→ EXERCISE PROMPT
Return each line of the records below in which the string "range" turns up.
*** Opening RECORDS ***
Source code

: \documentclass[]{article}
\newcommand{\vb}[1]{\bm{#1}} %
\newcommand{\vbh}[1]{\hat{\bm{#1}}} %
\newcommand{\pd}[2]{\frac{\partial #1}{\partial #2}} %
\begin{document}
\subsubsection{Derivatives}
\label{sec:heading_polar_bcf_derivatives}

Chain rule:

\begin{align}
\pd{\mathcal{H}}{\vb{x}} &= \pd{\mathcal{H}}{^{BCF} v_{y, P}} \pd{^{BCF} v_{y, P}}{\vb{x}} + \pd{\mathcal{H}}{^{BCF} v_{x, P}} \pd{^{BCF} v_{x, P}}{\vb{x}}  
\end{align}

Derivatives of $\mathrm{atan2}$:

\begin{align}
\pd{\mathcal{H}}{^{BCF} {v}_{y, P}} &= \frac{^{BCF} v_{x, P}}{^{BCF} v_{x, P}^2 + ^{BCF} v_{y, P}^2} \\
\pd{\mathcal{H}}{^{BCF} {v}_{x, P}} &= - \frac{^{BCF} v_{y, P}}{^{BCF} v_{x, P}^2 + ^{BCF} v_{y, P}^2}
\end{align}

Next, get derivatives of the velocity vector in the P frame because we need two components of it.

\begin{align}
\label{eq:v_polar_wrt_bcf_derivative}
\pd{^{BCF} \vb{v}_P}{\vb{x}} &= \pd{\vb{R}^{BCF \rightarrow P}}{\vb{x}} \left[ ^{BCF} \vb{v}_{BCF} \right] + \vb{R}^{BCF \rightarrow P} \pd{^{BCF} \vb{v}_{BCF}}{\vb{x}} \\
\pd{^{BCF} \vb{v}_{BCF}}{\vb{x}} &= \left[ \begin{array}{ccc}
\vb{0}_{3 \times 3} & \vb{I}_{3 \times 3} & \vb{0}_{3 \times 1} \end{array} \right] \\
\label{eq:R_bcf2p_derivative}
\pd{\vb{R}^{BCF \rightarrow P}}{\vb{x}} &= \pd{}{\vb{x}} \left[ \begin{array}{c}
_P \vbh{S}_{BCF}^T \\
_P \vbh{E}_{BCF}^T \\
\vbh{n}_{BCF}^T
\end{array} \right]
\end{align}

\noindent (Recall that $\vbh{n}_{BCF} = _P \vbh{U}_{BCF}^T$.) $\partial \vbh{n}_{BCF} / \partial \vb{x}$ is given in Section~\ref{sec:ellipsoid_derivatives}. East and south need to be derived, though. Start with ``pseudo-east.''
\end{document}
*** Closing RECORDS ***
*** Opening RECORDS ***
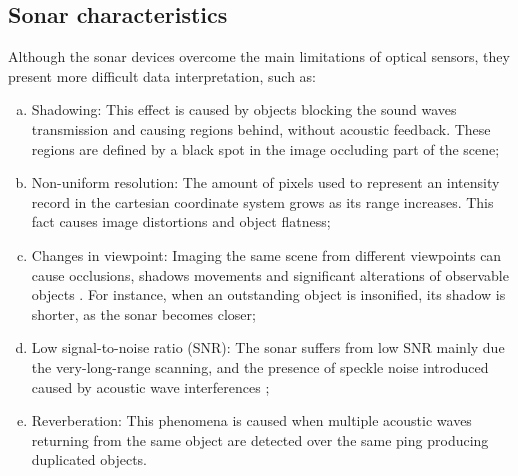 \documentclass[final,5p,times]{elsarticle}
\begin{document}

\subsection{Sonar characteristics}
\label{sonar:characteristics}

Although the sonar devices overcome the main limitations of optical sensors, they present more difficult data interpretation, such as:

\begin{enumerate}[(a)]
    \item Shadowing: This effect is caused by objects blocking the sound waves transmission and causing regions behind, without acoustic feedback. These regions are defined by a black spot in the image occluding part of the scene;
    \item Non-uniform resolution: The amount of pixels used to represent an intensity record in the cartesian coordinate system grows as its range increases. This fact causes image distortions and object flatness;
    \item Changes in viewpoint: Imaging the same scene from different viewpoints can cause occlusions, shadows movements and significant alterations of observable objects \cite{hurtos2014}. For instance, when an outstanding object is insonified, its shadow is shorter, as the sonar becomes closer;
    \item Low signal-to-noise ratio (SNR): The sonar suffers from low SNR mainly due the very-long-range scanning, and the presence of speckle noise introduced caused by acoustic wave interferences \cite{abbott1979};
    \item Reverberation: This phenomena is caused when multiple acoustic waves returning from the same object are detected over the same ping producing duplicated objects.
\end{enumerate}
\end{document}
*** Closing RECORDS ***
*** Opening RECORDS ***
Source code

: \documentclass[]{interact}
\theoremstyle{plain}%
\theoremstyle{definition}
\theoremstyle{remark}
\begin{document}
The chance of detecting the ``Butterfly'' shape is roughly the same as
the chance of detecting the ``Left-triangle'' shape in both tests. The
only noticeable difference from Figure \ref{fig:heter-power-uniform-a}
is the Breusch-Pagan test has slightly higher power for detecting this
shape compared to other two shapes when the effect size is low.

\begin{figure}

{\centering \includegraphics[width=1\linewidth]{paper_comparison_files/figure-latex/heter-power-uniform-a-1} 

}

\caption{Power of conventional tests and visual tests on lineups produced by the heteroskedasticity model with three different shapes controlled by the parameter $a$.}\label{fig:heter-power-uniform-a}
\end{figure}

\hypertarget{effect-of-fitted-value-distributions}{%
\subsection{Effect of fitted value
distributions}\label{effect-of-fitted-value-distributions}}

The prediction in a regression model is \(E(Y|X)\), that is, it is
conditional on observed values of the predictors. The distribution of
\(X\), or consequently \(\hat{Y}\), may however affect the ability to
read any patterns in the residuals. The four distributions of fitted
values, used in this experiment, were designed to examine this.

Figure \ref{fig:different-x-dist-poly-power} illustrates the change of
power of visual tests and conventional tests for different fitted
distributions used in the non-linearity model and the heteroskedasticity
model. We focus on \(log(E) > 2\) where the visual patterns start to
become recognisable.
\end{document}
*** Closing RECORDS ***
→ ANSWER SECTION
    \item Non-uniform resolution: The amount of pixels used to represent an intensity record in the cartesian coordinate system grows as its range increases. This fact causes image distortions and object flatness;
    \item Low signal-to-noise ratio (SNR): The sonar suffers from low SNR mainly due the very-long-range scanning, and the presence of speckle noise introduced caused by acoustic wave interferences \cite{abbott1979};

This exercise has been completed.